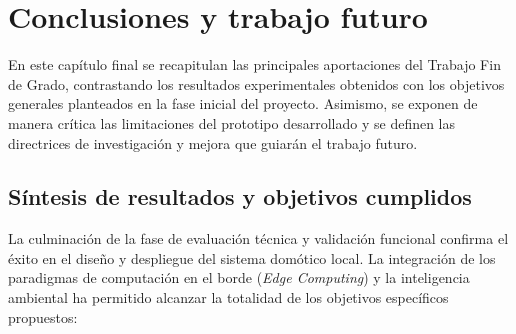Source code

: \newpage
\section{Conclusiones y trabajo futuro}
\label{cap:conclusiones}

En este capítulo final se recapitulan las principales aportaciones del Trabajo Fin de Grado, contrastando los resultados experimentales obtenidos con los objetivos generales planteados en la fase inicial del proyecto. Asimismo, se exponen de manera crítica las limitaciones del prototipo desarrollado y se definen las directrices de investigación y mejora que guiarán el trabajo futuro.

\subsection{Síntesis de resultados y objetivos cumplidos}

La culminación de la fase de evaluación técnica y validación funcional confirma el éxito en el diseño y despliegue del sistema domótico local. La integración de los paradigmas de computación en el borde (\textit{Edge Computing}) y la inteligencia ambiental ha permitido alcanzar la totalidad de los objetivos específicos propuestos:

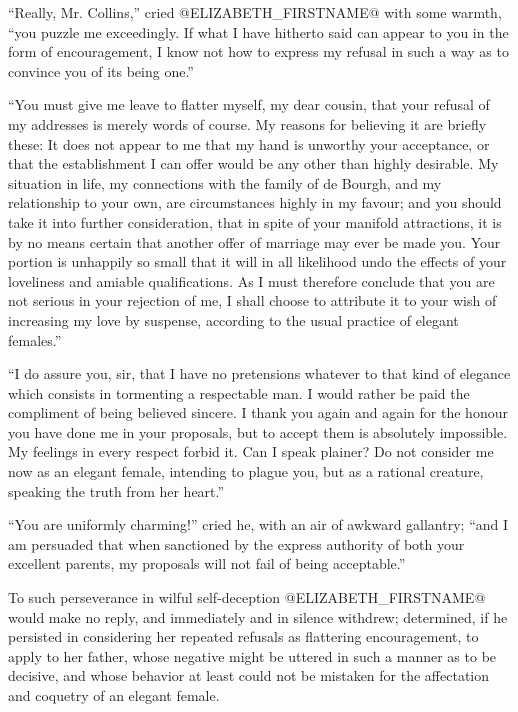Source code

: ``Really, Mr. Collins,'' cried @ELIZABETH_FIRSTNAME@ with some warmth, ``you puzzle me
exceedingly. If what I have hitherto said can appear to you in the form
of encouragement, I know not how to express my refusal in such a way as
to convince you of its being one.''

``You must give me leave to flatter myself, my dear cousin, that your
refusal of my addresses is merely words of course. My reasons for
believing it are briefly these: It does not appear to me that my hand is
unworthy your acceptance, or that the establishment I can offer would
be any other than highly desirable. My situation in life, my connections
with the family of de Bourgh, and my relationship to your own, are
circumstances highly in my favour; and you should take it into further
consideration, that in spite of your manifold attractions, it is by no
means certain that another offer of marriage may ever be made you. Your
portion is unhappily so small that it will in all likelihood undo
the effects of your loveliness and amiable qualifications. As I must
therefore conclude that you are not serious in your rejection of me,
I shall choose to attribute it to your wish of increasing my love by
suspense, according to the usual practice of elegant females.''

``I do assure you, sir, that I have no pretensions whatever to that kind
of elegance which consists in tormenting a respectable man. I would
rather be paid the compliment of being believed sincere. I thank you
again and again for the honour you have done me in your proposals, but
to accept them is absolutely impossible. My feelings in every respect
forbid it. Can I speak plainer? Do not consider me now as an elegant
female, intending to plague you, but as a rational creature, speaking
the truth from her heart.''

``You are uniformly charming!'' cried he, with an air of awkward
gallantry; ``and I am persuaded that when sanctioned by the express
authority of both your excellent parents, my proposals will not fail of
being acceptable.''

To such perseverance in wilful self-deception @ELIZABETH_FIRSTNAME@ would make
no reply, and immediately and in silence withdrew; determined, if
he persisted in considering her repeated refusals as flattering
encouragement, to apply to her father, whose negative might be uttered
in such a manner as to be decisive, and whose behavior at least could
not be mistaken for the affectation and coquetry of an elegant female.



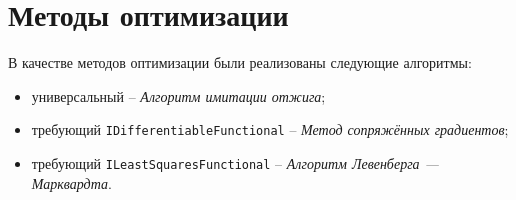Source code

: \section{Методы оптимизации}

В качестве методов оптимизации были реализованы следующие алгоритмы:

\begin{itemize}
	\item универсальный -- \textsl{Алгоритм имитации отжига};
	\item требующий \texttt{IDifferentiableFunctional} -- \textsl{Метод сопряжённых градиентов};
	\item требующий \texttt{ILeastSquaresFunctional} -- \textsl{Алгоритм Левенберга — Марквардта}.
\end{itemize}
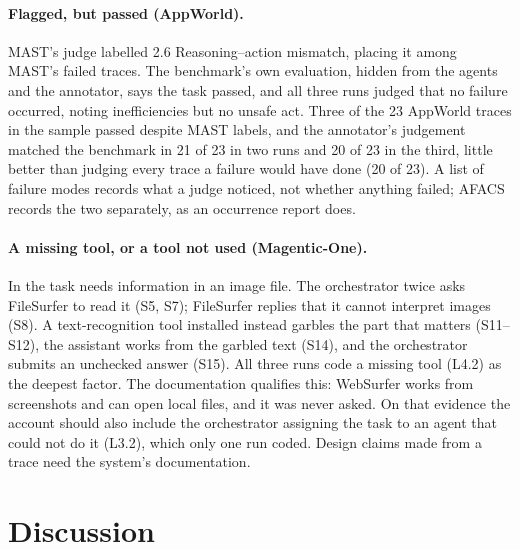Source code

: \documentclass[11pt]{article}
\begin{document}
\paragraph{Flagged, but passed (AppWorld).} MAST's judge labelled
 2.6 Reasoning--action mismatch, placing it
among MAST's failed traces. The benchmark's own evaluation, hidden from the agents
and the annotator, says the task passed, and all three runs judged that no failure
occurred, noting inefficiencies but no unsafe act. Three of the 23 AppWorld traces
in the sample passed despite MAST labels, and the annotator's judgement matched the benchmark in 21 of 23 in two runs and 20 of 23 in the third, little better than judging every trace a failure would have done (20 of 23). A list of failure modes records what a judge noticed, not
whether anything failed; AFACS records the two separately, as an occurrence report
does.

\paragraph{A missing tool, or a tool not used (Magentic-One).} In
 the task needs information in an image file. The
orchestrator twice asks FileSurfer to read it (S5, S7); FileSurfer replies that it
cannot interpret images (S8). A text-recognition tool installed instead garbles the
part that matters (S11--S12), the assistant works from the garbled text (S14), and
the orchestrator submits an unchecked answer (S15). All three runs code a missing
tool (L4.2) as the deepest factor. The documentation qualifies this: WebSurfer
works from screenshots and can open local files, and it was never asked. On that
evidence the account should also include the orchestrator assigning the task to an
agent that could not do it (L3.2), which only one run coded. Design claims made
from a trace need the system's documentation.

\fussy
\section{Discussion}
\end{document}
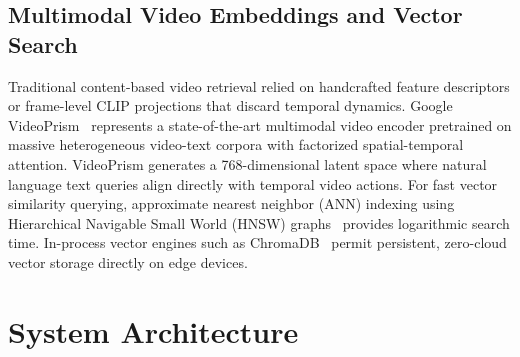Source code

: \documentclass[10pt, conference]{IEEEtran}
\begin{document}
\subsection{Multimodal Video Embeddings and Vector Search}
Traditional content-based video retrieval relied on handcrafted feature descriptors or frame-level CLIP projections that discard temporal dynamics. Google VideoPrism~\cite{videoprism2024} represents a state-of-the-art multimodal video encoder pretrained on massive heterogeneous video-text corpora with factorized spatial-temporal attention. VideoPrism generates a 768-dimensional latent space where natural language text queries align directly with temporal video actions. For fast vector similarity querying, approximate nearest neighbor (ANN) indexing using Hierarchical Navigable Small World (HNSW) graphs~\cite{malkov2018efficient} provides logarithmic search time. In-process vector engines such as ChromaDB~\cite{chromadb2023} permit persistent, zero-cloud vector storage directly on edge devices.

\section{System Architecture}
\label{sec:arch}
\end{document}
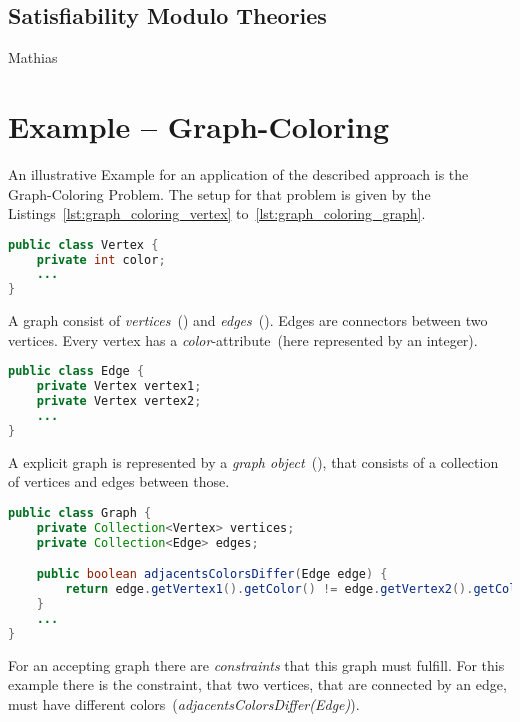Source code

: \documentclass[conference]{IEEEtran}
\begin{document}
\subsection{Satisfiability Modulo Theories}
\label{sec:prelim_smt}

\danger Mathias

\section{Example -- Graph-Coloring}
\label{sec:example}

An illustrative Example for an application of the described approach is the
Graph-Coloring Problem. The setup for that problem is given by the
Listings~\ref{lst:graph_coloring_vertex} to~\ref{lst:graph_coloring_graph}.

\begin{lstlisting}[language=java,label=lst:graph_coloring_vertex,
    caption=Example -- Vertex]
public class Vertex {
	private int color;
	...
}
\end{lstlisting}

A graph consist of \emph{vertices}~() and
\emph{edges}~(). Edges are connectors
between two vertices. Every vertex has a \emph{color}-attribute~(here
represented by an integer).

\begin{lstlisting}[language=java,label=lst:graph_coloring_edge,
    caption=Example -- Edge]
public class Edge {
    private Vertex vertex1;
    private Vertex vertex2;
    ...
}
\end{lstlisting}

A explicit graph is represented by a
\emph{graph object}~(), that consists of a
collection of vertices and edges between those.

\begin{lstlisting}[language=java,label=lst:graph_coloring_graph,
  caption=Example -- Graph]
public class Graph {
    private Collection<Vertex> vertices;
    private Collection<Edge> edges;

    public boolean adjacentsColorsDiffer(Edge edge) {
        return edge.getVertex1().getColor() != edge.getVertex2().getColor();
    }
    ...
}
\end{lstlisting}

For an accepting graph there are \emph{constraints} that this graph must
fulfill. For this example there is the constraint, that two vertices, that are
connected by an edge, must have different
colors~(\emph{adjacentsColorsDiffer(Edge)}).
\end{document}
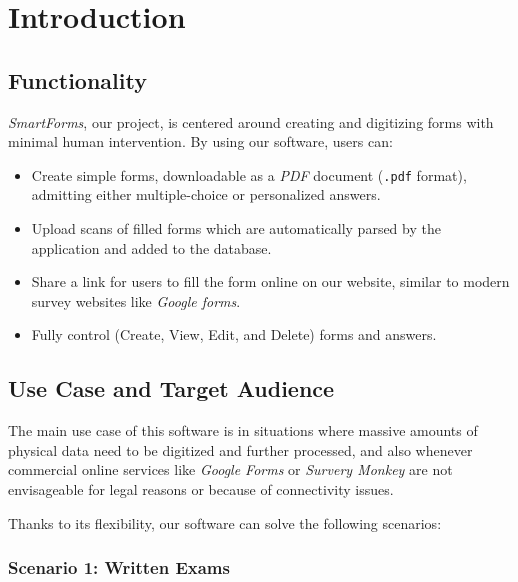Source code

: \documentclass[11pt, a4paper]{report}
\def\code#1{\texttt{#1}}
\begin{document}
\tableofcontents

\cleardoublepage
\pagestyle{main}
\let\ps@plain\ps@main


\chapter{Introduction}
\label{chapter-introduction}

\section{Functionality}

\textit{SmartForms}, our project, is centered around creating and digitizing forms with minimal human intervention. By using our software, users can:
\begin{itemize}
    \item Create simple forms, downloadable as a \textit{PDF} document (\code{.pdf} format), admitting either multiple-choice or personalized answers.
    \item Upload scans of filled forms which are automatically parsed by the application and added to the database.
    \item Share a link for users to fill the form online on our website, similar to modern survey websites like \textit{Google forms}.
    \item Fully control (Create, View, Edit, and Delete) forms and answers.
\end{itemize}

\section{Use Case and Target Audience}

The main use case of this software is in situations where massive amounts of physical data need to be digitized and further processed, and also whenever commercial online services like \textit{Google Forms} or \textit{Survery Monkey} are not envisageable for legal reasons or because of connectivity issues.

Thanks to its flexibility, our software can solve the following scenarios:

\subsection*{Scenario 1: Written Exams}
\end{document}
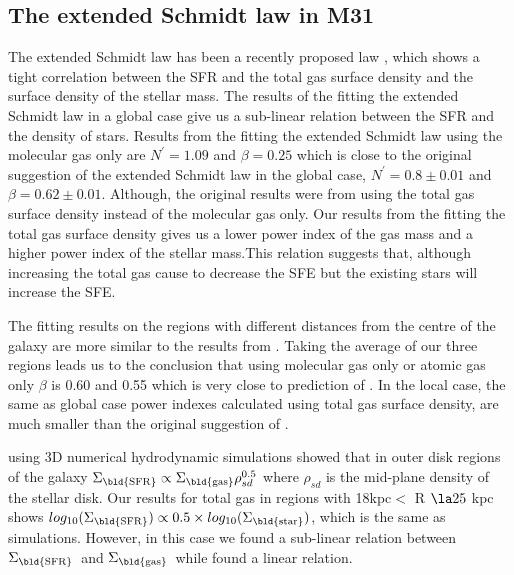 \documentclass[useAMS,usenatbib]{mn2e}
\newcommand \sigmagas    {$\Sigma_{\rm \bld {gas }}$\ }
\newcommand \eqsigmagas    {\Sigma_{\rm \bld {gas }}}
\newcommand \sigmasfr     {$\Sigma_{\rm \bld {SFR }}$\ }
\newcommand \eqsigmasfr     {\Sigma_{\rm \bld {SFR }}}
\newcommand \eqsigmastar    {\Sigma_{\rm \bld {star }}}
\newcommand \eqnprime {N^\prime}
\begin{document}
\subsection{The extended Schmidt law in M31}
\label{sec:es_res}
The extended Schmidt law has been a recently proposed law \citep{Shi11}, which shows a tight correlation between the SFR and the total gas surface density and the surface density of the stellar mass. The results of the fitting the extended Schmidt law in a global case give us a sub-linear relation between the SFR and the density of stars. Results from the fitting the extended Schmidt law using the molecular gas only are $\eqnprime = 1.09$ and $\beta = 0.25$ which is close to the original suggestion of the extended Schmidt law in the global case, $\eqnprime = 0.8 \pm 0.01$ and $\beta = 0.62\pm0.01$. Although, the original results were from using the total gas surface density instead of the molecular gas only. Our results from the fitting the total gas surface density gives us a lower power index of the gas mass and a higher power index of the stellar mass.This relation suggests that, although increasing the total gas cause to decrease the SFE but the existing stars will increase the SFE. 

 The fitting results on the regions with different distances from the centre of the galaxy are more similar to the results from \cite{Shi11}. Taking the average of our three regions leads us to the conclusion that using molecular gas only or atomic gas only $\beta$ is 0.60 and 0.55 which is very close to prediction of \cite{Shi11}. In the local case, the same as global case power indexes calculated using total gas surface density, are much smaller than the original suggestion of \cite{Shi11}. 
 
 \cite{Kim13} using 3D numerical hydrodynamic simulations showed that in outer disk regions of the galaxy $\eqsigmasfr \propto \eqsigmagas \rho_{sd}^{0.5}$ where $\rho_{sd}$ is the mid-plane density of the stellar disk. Our results for total gas in regions with 18kpc$<$ R $\la 25$ kpc shows $log_{10}(\eqsigmasfr) \propto 0.5 \times log_{10}(\eqsigmastar)$, which is the same as simulations. However, in this case we found a sub-linear relation between \sigmasfr and \sigmagas while \cite{Kim13} found a linear relation. 



\end{document}
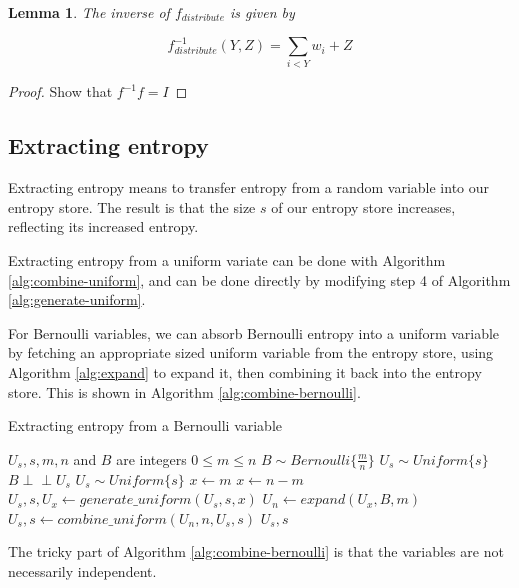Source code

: \documentclass[12pt]{article}
\newtheorem{lemma}{Lemma}
\newcommand{\indep}{\perp\!\!\!\perp}
\begin{document}
\begin{lemma}
The inverse of $f_{distribute}$ is given by

    \begin{equation}
    f^{-1}_{distribute}(Y,Z) = \sum_{i<Y}w_i + Z
    \end{equation}
\end{lemma}

\begin{proof}
    Show that $f^{-1}f= I$

\end{proof}

\subsection {Extracting entropy}

Extracting entropy means to transfer entropy from a random variable into our entropy store. The result is that the size $s$ of our entropy store increases, reflecting its increased entropy.

Extracting entropy from a uniform variate can be done with Algorithm \ref{alg:combine-uniform}, and can be done directly by modifying step 4 of Algorithm \ref{alg:generate-uniform}.

For Bernoulli variables, we can absorb Bernoulli entropy into a uniform variable by fetching an appropriate sized uniform variable from the entropy store, using Algorithm \ref{alg:expand} to expand it, then combining it back into the entropy store. This is shown in Algorithm \ref{alg:combine-bernoulli}.

\begin{algorithm}
\caption{Extracting entropy from a Bernoulli variable}
\label{alg:combine-bernoulli}
\begin{algorithmic}[1]
    \Require $U_s, s, m, n$ and $B$ are integers
    \Require $0 \le m \le n$
    \Require $B \sim Bernoulli\{\frac{m}{n}\}$
    \Require $U_s \sim Uniform\{s\}$
    \Require $B \indep U_s$
    \Ensure $U_s \sim Uniform\{s\}$
        \State $x \gets m$
    \Else
        \State $x \gets n-m$
    \EndIf
    \State $U_s, s, U_x \gets generate\_uniform(U_s, s, x)$
    \State $U_n \gets expand(U_x, B, m)$
    \State $U_s, s \gets combine\_uniform(U_n, n, U_s, s)$
    \State \Return $U_s, s$
\EndProcedure
\end{algorithmic}
\end{algorithm}

The tricky part of Algorithm \ref{alg:combine-bernoulli} is that the variables are not necessarily independent.
\end{document}
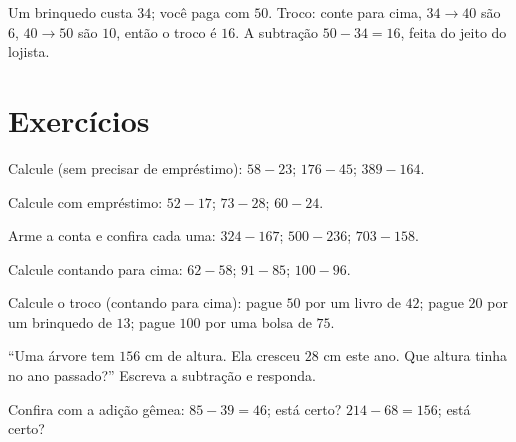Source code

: \begin{example}\label{ex:g2:subtraction:change}
Um brinquedo custa $34$; você paga com $50$. Troco: conte para cima,
$34 \to 40$ são $6$, $40 \to 50$ são $10$, então o troco é $16$. A
subtração $50 - 34 = 16$, feita do jeito do lojista.
\end{example}

\section{Exercícios}

\begin{exercise}[$\star$]\label{exo:g2:subtraction:1}
Calcule (sem precisar de empréstimo): $58 - 23$; \quad $176 - 45$;
\quad $389 - 164$.
\end{exercise}

\begin{exercise}[$\star$]\label{exo:g2:subtraction:2}
Calcule com empréstimo: $52 - 17$; \quad $73 - 28$; \quad
$60 - 24$.
\end{exercise}

\begin{exercise}[$\star$]\label{exo:g2:subtraction:3}
Arme a conta e confira cada uma: $324 - 167$; \quad
$500 - 236$; \quad $703 - 158$.
\end{exercise}

\begin{exercise}[$\star$]\label{exo:g2:subtraction:4}
Calcule contando para cima: $62 - 58$; \quad $91 - 85$; \quad
$100 - 96$.
\end{exercise}

\begin{exercise}[$\star$]\label{exo:g2:subtraction:5}
Calcule o troco (contando para cima): pague $50$ por um livro de
$42$; pague $20$ por um brinquedo de $13$; pague $100$ por uma bolsa
de $75$.
\end{exercise}

\begin{exercise}[$\star$]\label{exo:g2:subtraction:6}
``Uma árvore tem $156$ cm de altura. Ela cresceu $28$ cm este ano.
Que altura tinha no ano passado?'' Escreva a subtração e responda.
\end{exercise}

\begin{exercise}[$\star$]\label{exo:g2:subtraction:7}
Confira com a adição gêmea: $85 - 39 = 46$; está certo?
$214 - 68 = 156$; está certo?
\end{exercise}

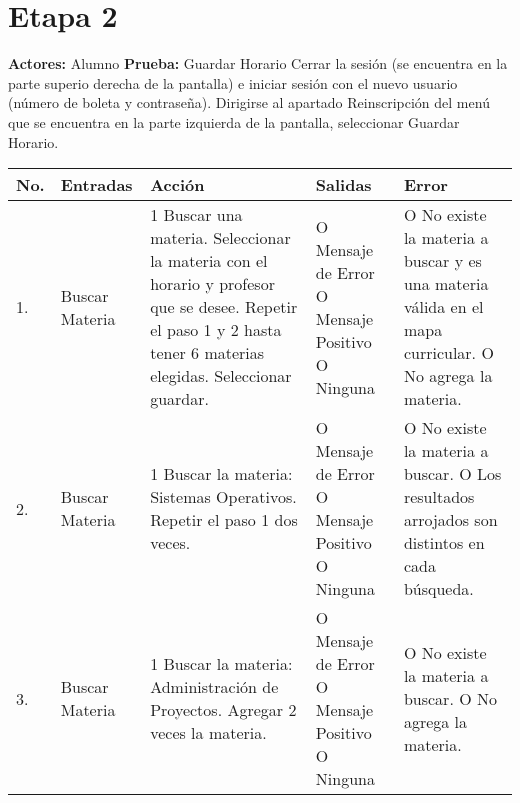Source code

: \section*{Etapa 2}
\textbf{Actores:} Alumno\newline
\textbf{Prueba:} Guardar Horario
Cerrar la sesión (se encuentra en la parte superio derecha de la pantalla) e iniciar sesión con el nuevo usuario (número de boleta y contraseña).\newline
Dirigirse al apartado Reinscripción del menú que se encuentra en la parte izquierda de la pantalla, seleccionar Guardar Horario. 
\begin{longtable}{|p{0.7cm}|p{3cm}|p{6cm}|p{2.3cm}|p{3cm}|}
    \hline	
	\textbf{No.}
	&
	\textbf{Entradas}	
	&
	\textbf{Acción}
	&
	\textbf{Salidas}
	&
	\textbf{Error}
	\\
	\hline
	1.
	&
	Buscar Materia	
	&
	1 Buscar una materia.\newline
	2 Seleccionar la materia con el horario y profesor que se desee.\newline
	3 Repetir el paso 1 y 2 hasta tener 6 materias elegidas.\newline
	4 Seleccionar guardar.	 	
	&
	O Mensaje de Error\newline
 	O Mensaje Positivo\newline
 	O Ninguna
 	&
 	O No existe la materia a buscar y es una materia válida en el mapa curricular.\newline
 	O No agrega la materia.\\
 	\hline
 	2.
 	&
	Buscar Materia	
	&
	1 Buscar la materia: Sistemas Operativos.\newline
	2 Repetir el paso 1 dos veces.
	&
	O Mensaje de Error\newline
 	O Mensaje Positivo\newline
 	O Ninguna
 	&
 	O No existe la materia a buscar.\newline
 	O Los resultados arrojados son distintos en cada búsqueda.\\
	\hline
	3.
	&
	Buscar Materia	
	&
	1 Buscar la materia: Administración de Proyectos. \newline
	2 Agregar 2 veces la materia.
	&
	O Mensaje de Error\newline
 	O Mensaje Positivo\newline
 	O Ninguna
 	&
 	O No existe la materia a buscar.\newline
 	O No agrega la materia.\\
 	\hline
\end{longtable}
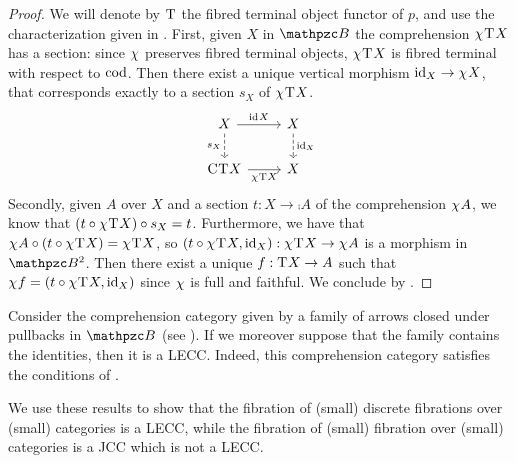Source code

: \documentclass{lmcs} %
\theoremstyle{plain}\newtheorem{satz}[thm]{Satz} %
\begin{document}
			\begin{proof}
We will denote by $\term{}$ the fibred terminal object functor of $p$, and use the characterization given in . First, given $X$ in $\ct{B}$ the comprehension $\jcomp{}\term{}X$ has a section: since $\jcomp{}$ preserves fibred terminal objects, $\jcomp{}\term{}X$ is fibred terminal with respect to $\cod$. Then there exist a unique vertical morphism $\id{X}\to \jcomp{}X$, that corresponds exactly to a section $s_X$ of $\jcomp{}\term{}X$.
				\[\begin{tikzcd}
					X & X \\
					{\comp{}\term{}X} & X
					\arrow["{\id{}X}", from=1-1, to=1-2]
					\arrow["{s_X}"', dashed, from=1-1, to=2-1]
					\arrow["{\id{X}}", dashed, from=1-2, to=2-2]
					\arrow["{\jcomp{}\term{}X}"', from=2-1, to=2-2]
				\end{tikzcd}\]
				Secondly, given $A$ over $X$ and a section $t:X\to\comp{}A$ of the comprehension $\jcomp{}A$, we know that $(t\arcmp\jcomp{}\term{}X)\arcmp s_X=t$. Furthermore, we have that $\jcomp{}A\arcmp (t\arcmp\jcomp{}\term{}X)=\jcomp{}\term{}X$, so $(t\arcmp\jcomp{}\term{}X, \id{X}):\jcomp{}\term{}X\to \jcomp{}A$ is a morphism in $\Arr{\ct{B}}$. Then there exist a unique $f:\term{}X\to A$ such that $\jcomp{}f=(t\arcmp\jcomp{}\term{}X, \id{X})$ since $\jcomp{}$ is full and faithful.
				We conclude by .
			\end{proof}

			\begin{exa}
				Consider the comprehension category given by a family of arrows closed under pullbacks in $\ct{B}$ (see ). If we moreover suppose that the family contains the identities, then it is a LECC.
% 
				Indeed, this comprehension category satisfies the conditions of .
			\end{exa}

			We use these results to show that the fibration of (small) discrete fibrations over (small) categories is a LECC, while the fibration of (small) fibration over (small) categories is a JCC which is not a LECC.
			
\end{document}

_WORK INSTRUCTIONS_:
Please return the material above only from the line that holds "O Los resultados arrojados" through the line that holds "dashed, from=1-2, to=2-2]", exactly as it stands, ends included and pictures omitted.

_REPLY_:
 	O Los resultados arrojados son distintos en cada búsqueda.\\
	\hline
	3.
	&
	Buscar Materia	
	&
	1 Buscar la materia: Administración de Proyectos. \newline
	2 Agregar 2 veces la materia.
	&
	O Mensaje de Error\newline
 	O Mensaje Positivo\newline
 	O Ninguna
 	&
 	O No existe la materia a buscar.\newline
 	O No agrega la materia.\\
 	\hline
\end{longtable}
Source code

: \documentclass{lmcs} %
\theoremstyle{plain}\newtheorem{satz}[thm]{Satz} %
\begin{document}
			\begin{proof}
We will denote by $\term{}$ the fibred terminal object functor of $p$, and use the characterization given in . First, given $X$ in $\ct{B}$ the comprehension $\jcomp{}\term{}X$ has a section: since $\jcomp{}$ preserves fibred terminal objects, $\jcomp{}\term{}X$ is fibred terminal with respect to $\cod$. Then there exist a unique vertical morphism $\id{X}\to \jcomp{}X$, that corresponds exactly to a section $s_X$ of $\jcomp{}\term{}X$.
				\[\begin{tikzcd}
					X & X \\
					{\comp{}\term{}X} & X
					\arrow["{\id{}X}", from=1-1, to=1-2]
					\arrow["{s_X}"', dashed, from=1-1, to=2-1]
					\arrow["{\id{X}}", dashed, from=1-2, to=2-2]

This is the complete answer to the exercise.